4/3/12

pep talk


This is kind of a revealing post for me. I have been feeling like a failure so much lately and thought I would just write it out and confront it. So here it is.

x, C


Why I think I'm a failure:

I don't have a job and don't want one.

I don't feel competent to do basic things if I did have a job like communicate properly, or count change, or handle stressful situations.

I don't have many friends.

I am overweight.

I am dreadfully shy in certain situations.

I gave up on college.

I'm having trouble getting pregnant (even though this is totally not in my power to control, I still feel super guilty and not like real woman).

I have depression/intense mood swings and live with suicidal thoughts.

I'm not book smart.

I suck at math.

I am not a great artist or creative genius and I don't really commit to anything I start to make.

I don't think I'm pretty or even remotely cute.

---

Lets think about this:

I don't have a job and don't want one.

This is totally ok, there is nothing wrong with not wanting a job or not working especially since we aren't struggling financially.
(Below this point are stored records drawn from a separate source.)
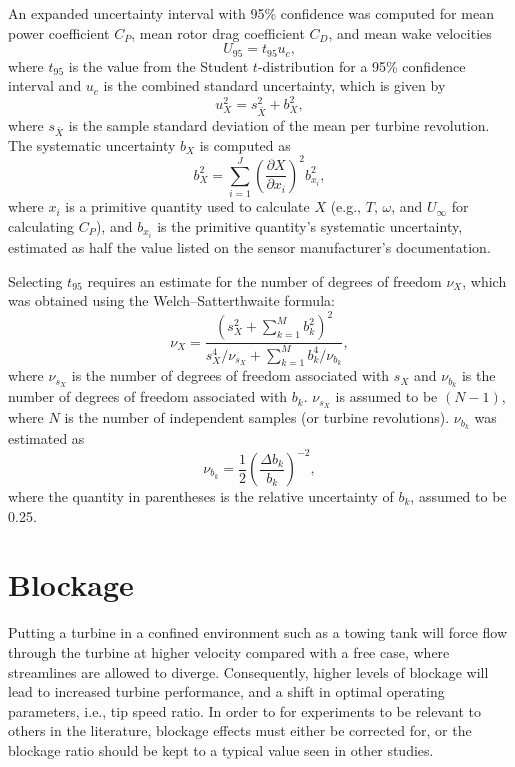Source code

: An expanded uncertainty interval with 95\% confidence was computed for mean
power coefficient $C_P$, mean rotor drag coefficient $C_D$, and mean wake
velocities
\begin{equation}
    U_{95} = t_{95} u_c,
\end{equation}
where $t_{95}$ is the value from the Student $t$-distribution for a 95\%
confidence interval and $u_c$ is the combined standard uncertainty, which is
given by
\begin{equation}
    u_X^2 = s_{\bar{X}}^2 + b_X^2,
\end{equation}
where $s_{\bar{X}}$ is the sample standard deviation of the mean per turbine
revolution. The systematic uncertainty $b_X$ is computed as
\begin{equation}
    b_{X}^2 = \sum_{i=1}^J \left( \frac{\partial X}{\partial x_i} \right)^2
    b_{x_i}^2,
\end{equation}
where $x_i$ is a primitive quantity used to calculate $X$ (e.g., $T$, $\omega$,
and $U_\infty$ for calculating $C_P$), and $b_{x_i}$ is the primitive quantity's
systematic uncertainty, estimated as half the value listed on the sensor
manufacturer's documentation.

Selecting $t_{95}$ requires an estimate for the number of degrees of freedom
$\nu_X$, which was obtained using the Welch--Satterthwaite formula:
\begin{equation}
    \nu_X = \frac{\left(s_X^2 + \sum_{k=1}^M b_k^2 \right)^2} {s_X^4/\nu_{s_X} +
    \sum_{k=1}^M b_k^4/\nu_{b_k}},
\end{equation}
where $\nu_{s_X}$ is the number of degrees of freedom associated with $s_X$ and
$\nu_{b_k}$ is the number of degrees of freedom associated with $b_k$.
$\nu_{s_X}$ is assumed to be $(N-1)$, where $N$ is the number of independent
samples (or turbine revolutions). $\nu_{b_k}$ was estimated as
\begin{equation}
    \nu_{b_k} = \frac{1}{2} \left( \frac{\Delta b_k}{b_k} \right)^{-2},
\end{equation}
where the quantity in parentheses is the relative uncertainty of $b_k$, assumed
to be 0.25.


\section{Blockage}

Putting a turbine in a confined environment such as a towing tank will force
flow through the turbine at higher velocity compared with a free case, where
streamlines are allowed to diverge. Consequently, higher levels of blockage will
lead to increased turbine performance, and a shift in optimal operating
parameters, i.e., tip speed ratio. In order to for experiments to be relevant to
others in the literature, blockage effects must either be corrected for, or the
blockage ratio should be kept to a typical value seen in other studies.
I don't feel competent to do basic things if I did have a job like communicate properly, or count change, or handle stressful situations.

People around me think I am more competent than I give myself credit. I am well-spoken, and a quick study so I could learn all these things if I needed to. I also have gotten through years of stressful situations and am still alive.

I don't have many friends.

This is a hard one for me, its so emotional, but I just don't get out much, I honestly don't know how adults make friends. :(

I am overweight.

Another really emotional one. I am counting calories and working on getting this under control. My goal is to lose 15 to 20 pounds, I want to lose more, but this is a step in the right direction.

I am dreadfully shy in certain situations and never know what to say.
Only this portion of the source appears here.